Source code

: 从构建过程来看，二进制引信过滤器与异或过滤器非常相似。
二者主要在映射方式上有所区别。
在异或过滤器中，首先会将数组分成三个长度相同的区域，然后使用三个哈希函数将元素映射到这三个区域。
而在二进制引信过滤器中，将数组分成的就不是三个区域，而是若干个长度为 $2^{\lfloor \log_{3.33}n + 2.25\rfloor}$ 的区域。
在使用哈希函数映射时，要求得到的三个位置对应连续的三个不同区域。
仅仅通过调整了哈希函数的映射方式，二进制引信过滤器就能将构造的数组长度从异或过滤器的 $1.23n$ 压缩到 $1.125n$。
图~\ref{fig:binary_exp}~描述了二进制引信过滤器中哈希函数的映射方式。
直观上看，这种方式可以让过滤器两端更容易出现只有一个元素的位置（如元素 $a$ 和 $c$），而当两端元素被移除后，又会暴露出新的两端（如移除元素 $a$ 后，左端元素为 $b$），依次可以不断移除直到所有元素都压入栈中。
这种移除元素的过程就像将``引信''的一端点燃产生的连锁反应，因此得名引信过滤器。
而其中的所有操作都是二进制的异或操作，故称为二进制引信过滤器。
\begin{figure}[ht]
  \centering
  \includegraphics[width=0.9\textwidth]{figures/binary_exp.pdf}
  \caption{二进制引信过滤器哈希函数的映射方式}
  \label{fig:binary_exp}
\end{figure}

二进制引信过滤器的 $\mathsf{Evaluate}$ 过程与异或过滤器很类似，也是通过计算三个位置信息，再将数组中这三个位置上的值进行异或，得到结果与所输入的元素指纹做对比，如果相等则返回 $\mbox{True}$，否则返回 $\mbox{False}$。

▸ **Your task**:
Transcribe every entry word for word.

▸ **Solution to this problem**:
Source code

: 从构建过程来看，二进制引信过滤器与异或过滤器非常相似。
二者主要在映射方式上有所区别。
在异或过滤器中，首先会将数组分成三个长度相同的区域，然后使用三个哈希函数将元素映射到这三个区域。
而在二进制引信过滤器中，将数组分成的就不是三个区域，而是若干个长度为 $2^{\lfloor \log_{3.33}n + 2.25\rfloor}$ 的区域。
在使用哈希函数映射时，要求得到的三个位置对应连续的三个不同区域。
仅仅通过调整了哈希函数的映射方式，二进制引信过滤器就能将构造的数组长度从异或过滤器的 $1.23n$ 压缩到 $1.125n$。
图~\ref{fig:binary_exp}~描述了二进制引信过滤器中哈希函数的映射方式。
直观上看，这种方式可以让过滤器两端更容易出现只有一个元素的位置（如元素 $a$ 和 $c$），而当两端元素被移除后，又会暴露出新的两端（如移除元素 $a$ 后，左端元素为 $b$），依次可以不断移除直到所有元素都压入栈中。
这种移除元素的过程就像将``引信''的一端点燃产生的连锁反应，因此得名引信过滤器。
而其中的所有操作都是二进制的异或操作，故称为二进制引信过滤器。
\begin{figure}[ht]
  \centering
  \includegraphics[width=0.9\textwidth]{figures/binary_exp.pdf}
  \caption{二进制引信过滤器哈希函数的映射方式}
  \label{fig:binary_exp}
\end{figure}

二进制引信过滤器的 $\mathsf{Evaluate}$ 过程与异或过滤器很类似，也是通过计算三个位置信息，再将数组中这三个位置上的值进行异或，得到结果与所输入的元素指纹做对比，如果相等则返回 $\mbox{True}$，否则返回 $\mbox{False}$。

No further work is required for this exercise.